The storm, which smashed through Florida and southern Appalachia this weekend, caused catastrophic destruction which affected communities are only beginning to take stock of. It washed out roads, knocked out power, killed at least 130 people, and flooded scores of communities. And with that immediate hit, came a number of logistical ripple effects.

Importantly, the US Postal Service announced that it was suspending operations in a number of North Carolina zip codes, and temporarily shuttering post offices in 39 Western North Carolina communities. In the immediate term, that means that people in those areas will have difficulty sending and receiving mail, and the USPS will have difficulty processing it. It is hard enough to simply move around.

As Gerry Cohen, a member of the elections board in Wake County (which includes the capital, Raleigh) explained on X, any long-term complications with the delivery and mailing of absentee ballots because of Helene could have an impact well outside the storm’s footprint. Residents who have temporarily relocated, or been displaced, or are simply attending college in a different part of the state, for instance, might be counting on a home county in the affected area to mail them an absentee ballot.

It is not a good idea, while people are struggling to access water and other basic supplies, to try to game out what something actually means for the election. (It is mostly a pointless exercise even when they aren’t.) Although absentee voting surged during the pandemic election of 2020, it fell off in 2022 and residents do not rely on mail ballots the way people in, say, Arizona do.

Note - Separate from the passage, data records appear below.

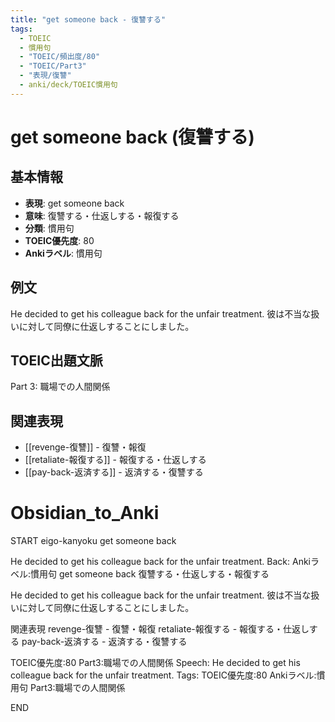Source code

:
 ```yaml
---
title: "get someone back - 復讐する"
tags:
  - TOEIC
  - 慣用句
  - "TOEIC/頻出度/80"
  - "TOEIC/Part3"
  - "表現/復讐"
  - anki/deck/TOEIC慣用句
---
```


# get someone back (復讐する)

## 基本情報
- **表現**: get someone back
- **意味**: 復讐する・仕返しする・報復する
- **分類**: 慣用句
- **TOEIC優先度**: 80
- **Ankiラベル**: 慣用句

## 例文
He decided to get his colleague back for the unfair treatment.
彼は不当な扱いに対して同僚に仕返しすることにしました。

## TOEIC出題文脈
Part 3: 職場での人間関係

## 関連表現
- [[revenge-復讐]] - 復讐・報復
- [[retaliate-報復する]] - 報復する・仕返しする
- [[pay-back-返済する]] - 返済する・復讐する

# Obsidian_to_Anki
START
eigo-kanyoku
get someone back

He decided to get his colleague back for the unfair treatment.
Back: 
Ankiラベル:慣用句
get someone back
復讐する・仕返しする・報復する

He decided to get his colleague back for the unfair treatment.
彼は不当な扱いに対して同僚に仕返しすることにしました。

関連表現
revenge-復讐 - 復讐・報復
retaliate-報復する - 報復する・仕返しする
pay-back-返済する - 返済する・復讐する

TOEIC優先度:80
Part3:職場での人間関係
Speech: He decided to get his colleague back for the unfair treatment.
Tags: TOEIC優先度:80 Ankiラベル:慣用句 Part3:職場での人間関係
<!--ID: 1751045633915-->
END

But it goes without saying that weeks of delays in violation of state statutes, followed by a once-in-a-century storm, will have simply made things logistically harder for people than they otherwise would have been or should have. 

Residents will have a far shorter window for early voting than they were supposed to have—and that the law says they should have—because of RFK and the state supreme court. That window will now get even shorter because of the storm. Acts of God may be unavoidable, but shameless acts of partisanship are perhaps not.